■ Work to be completed
Below are the records; copy each line in them that holds the word "hypocotyl".
== Data under study ==
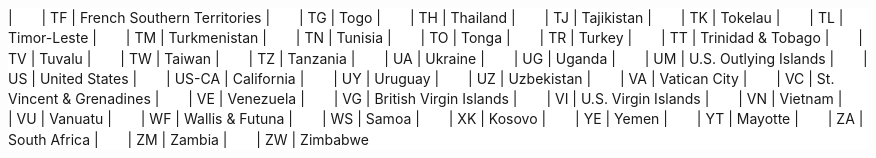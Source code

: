 | <img src='PNG/TF@2x.png?raw=true' width='21' height='15'> | TF | French Southern Territories
| <img src='PNG/TG@2x.png?raw=true' width='21' height='15'> | TG | Togo
| <img src='PNG/TH@2x.png?raw=true' width='21' height='15'> | TH | Thailand
| <img src='PNG/TJ@2x.png?raw=true' width='21' height='15'> | TJ | Tajikistan
| <img src='PNG/TK@2x.png?raw=true' width='21' height='15'> | TK | Tokelau
| <img src='PNG/TL@2x.png?raw=true' width='21' height='15'> | TL | Timor-Leste
| <img src='PNG/TM@2x.png?raw=true' width='21' height='15'> | TM | Turkmenistan
| <img src='PNG/TN@2x.png?raw=true' width='21' height='15'> | TN | Tunisia
| <img src='PNG/TO@2x.png?raw=true' width='21' height='15'> | TO | Tonga
| <img src='PNG/TR@2x.png?raw=true' width='21' height='15'> | TR | Turkey
| <img src='PNG/TT@2x.png?raw=true' width='21' height='15'> | TT | Trinidad & Tobago
| <img src='PNG/TV@2x.png?raw=true' width='21' height='15'> | TV | Tuvalu
| <img src='PNG/TW@2x.png?raw=true' width='21' height='15'> | TW | Taiwan
| <img src='PNG/TZ@2x.png?raw=true' width='21' height='15'> | TZ | Tanzania
| <img src='PNG/UA@2x.png?raw=true' width='21' height='15'> | UA | Ukraine
| <img src='PNG/UG@2x.png?raw=true' width='21' height='15'> | UG | Uganda
| <img src='PNG/UM@2x.png?raw=true' width='21' height='15'> | UM | U.S. Outlying Islands
| <img src='PNG/US@2x.png?raw=true' width='21' height='15'> | US | United States
| <img src='PNG/US-CA@2x.png?raw=true' width='21' height='15'> | US-CA | California
| <img src='PNG/UY@2x.png?raw=true' width='21' height='15'> | UY | Uruguay
| <img src='PNG/UZ@2x.png?raw=true' width='21' height='15'> | UZ | Uzbekistan
| <img src='PNG/VA@2x.png?raw=true' width='21' height='15'> | VA | Vatican City
| <img src='PNG/VC@2x.png?raw=true' width='21' height='15'> | VC | St. Vincent & Grenadines
| <img src='PNG/VE@2x.png?raw=true' width='21' height='15'> | VE | Venezuela
| <img src='PNG/VG@2x.png?raw=true' width='21' height='15'> | VG | British Virgin Islands
| <img src='PNG/VI@2x.png?raw=true' width='21' height='15'> | VI | U.S. Virgin Islands
| <img src='PNG/VN@2x.png?raw=true' width='21' height='15'> | VN | Vietnam
| <img src='PNG/VU@2x.png?raw=true' width='21' height='15'> | VU | Vanuatu
| <img src='PNG/WF@2x.png?raw=true' width='21' height='15'> | WF | Wallis & Futuna
| <img src='PNG/WS@2x.png?raw=true' width='21' height='15'> | WS | Samoa
| <img src='PNG/XK@2x.png?raw=true' width='21' height='15'> | XK | Kosovo
| <img src='PNG/YE@2x.png?raw=true' width='21' height='15'> | YE | Yemen
| <img src='PNG/YT@2x.png?raw=true' width='21' height='15'> | YT | Mayotte
| <img src='PNG/ZA@2x.png?raw=true' width='21' height='15'> | ZA | South Africa
| <img src='PNG/ZM@2x.png?raw=true' width='21' height='15'> | ZM | Zambia
| <img src='PNG/ZW@2x.png?raw=true' width='21' height='15'> | ZW | Zimbabwe
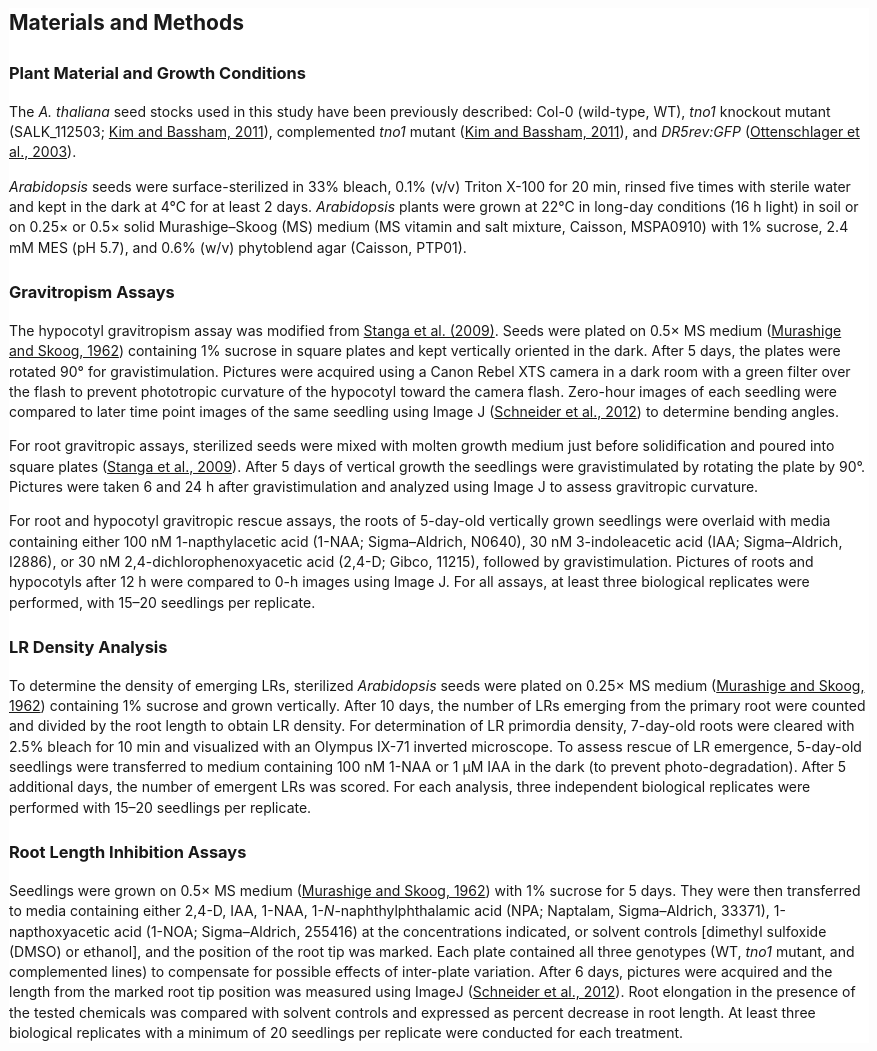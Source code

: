 ## Materials and Methods

### Plant Material and Growth Conditions

The _A. thaliana_ seed stocks used in this study have been previously described: Col-0 (wild-type, WT), _tno1_ knockout mutant (SALK\_112503; [Kim and Bassham, 2011](#B30)), complemented _tno1_ mutant ([Kim and Bassham, 2011](#B30)), and _DR5rev:GFP_ ([Ottenschlager et al., 2003](#B43)).

_Arabidopsis_ seeds were surface-sterilized in 33% bleach, 0.1% (v/v) Triton X-100 for 20 min, rinsed five times with sterile water and kept in the dark at 4°C for at least 2 days. _Arabidopsis_ plants were grown at 22°C in long-day conditions (16 h light) in soil or on 0.25× or 0.5× solid Murashige–Skoog (MS) medium (MS vitamin and salt mixture, Caisson, MSPA0910) with 1% sucrose, 2.4 mM MES (pH 5.7), and 0.6% (w/v) phytoblend agar (Caisson, PTP01).

### Gravitropism Assays

The hypocotyl gravitropism assay was modified from [Stanga et al. (2009)](#B61). Seeds were plated on 0.5× MS medium ([Murashige and Skoog, 1962](#B42)) containing 1% sucrose in square plates and kept vertically oriented in the dark. After 5 days, the plates were rotated 90° for gravistimulation. Pictures were acquired using a Canon Rebel XTS camera in a dark room with a green filter over the flash to prevent phototropic curvature of the hypocotyl toward the camera flash. Zero-hour images of each seedling were compared to later time point images of the same seedling using Image J ([Schneider et al., 2012](#B57)) to determine bending angles.

For root gravitropic assays, sterilized seeds were mixed with molten growth medium just before solidification and poured into square plates ([Stanga et al., 2009](#B61)). After 5 days of vertical growth the seedlings were gravistimulated by rotating the plate by 90°. Pictures were taken 6 and 24 h after gravistimulation and analyzed using Image J to assess gravitropic curvature.

For root and hypocotyl gravitropic rescue assays, the roots of 5-day-old vertically grown seedlings were overlaid with media containing either 100 nM 1-napthylacetic acid (1-NAA; Sigma–Aldrich, N0640), 30 nM 3-indoleacetic acid (IAA; Sigma–Aldrich, I2886), or 30 nM 2,4-dichlorophenoxyacetic acid (2,4-D; Gibco, 11215), followed by gravistimulation. Pictures of roots and hypocotyls after 12 h were compared to 0-h images using Image J. For all assays, at least three biological replicates were performed, with 15–20 seedlings per replicate.

### LR Density Analysis

To determine the density of emerging LRs, sterilized _Arabidopsis_ seeds were plated on 0.25× MS medium ([Murashige and Skoog, 1962](#B42)) containing 1% sucrose and grown vertically. After 10 days, the number of LRs emerging from the primary root were counted and divided by the root length to obtain LR density. For determination of LR primordia density, 7-day-old roots were cleared with 2.5% bleach for 10 min and visualized with an Olympus IX-71 inverted microscope. To assess rescue of LR emergence, 5-day-old seedlings were transferred to medium containing 100 nM 1-NAA or 1 μM IAA in the dark (to prevent photo-degradation). After 5 additional days, the number of emergent LRs was scored. For each analysis, three independent biological replicates were performed with 15–20 seedlings per replicate.

### Root Length Inhibition Assays

Seedlings were grown on 0.5× MS medium ([Murashige and Skoog, 1962](#B42)) with 1% sucrose for 5 days. They were then transferred to media containing either 2,4-D, IAA, 1-NAA, 1-_N_\-naphthylphthalamic acid (NPA; Naptalam, Sigma–Aldrich, 33371), 1-napthoxyacetic acid (1-NOA; Sigma–Aldrich, 255416) at the concentrations indicated, or solvent controls \[dimethyl sulfoxide (DMSO) or ethanol\], and the position of the root tip was marked. Each plate contained all three genotypes (WT, _tno1_ mutant, and complemented lines) to compensate for possible effects of inter-plate variation. After 6 days, pictures were acquired and the length from the marked root tip position was measured using ImageJ ([Schneider et al., 2012](#B57)). Root elongation in the presence of the tested chemicals was compared with solvent controls and expressed as percent decrease in root length. At least three biological replicates with a minimum of 20 seedlings per replicate were conducted for each treatment.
===
■ Finished exercise
The hypocotyl gravitropism assay was modified from [Stanga et al. (2009)](#B61). Seeds were plated on 0.5× MS medium ([Murashige and Skoog, 1962](#B42)) containing 1% sucrose in square plates and kept vertically oriented in the dark. After 5 days, the plates were rotated 90° for gravistimulation. Pictures were acquired using a Canon Rebel XTS camera in a dark room with a green filter over the flash to prevent phototropic curvature of the hypocotyl toward the camera flash. Zero-hour images of each seedling were compared to later time point images of the same seedling using Image J ([Schneider et al., 2012](#B57)) to determine bending angles.
For root and hypocotyl gravitropic rescue assays, the roots of 5-day-old vertically grown seedlings were overlaid with media containing either 100 nM 1-napthylacetic acid (1-NAA; Sigma–Aldrich, N0640), 30 nM 3-indoleacetic acid (IAA; Sigma–Aldrich, I2886), or 30 nM 2,4-dichlorophenoxyacetic acid (2,4-D; Gibco, 11215), followed by gravistimulation. Pictures of roots and hypocotyls after 12 h were compared to 0-h images using Image J. For all assays, at least three biological replicates were performed, with 15–20 seedlings per replicate.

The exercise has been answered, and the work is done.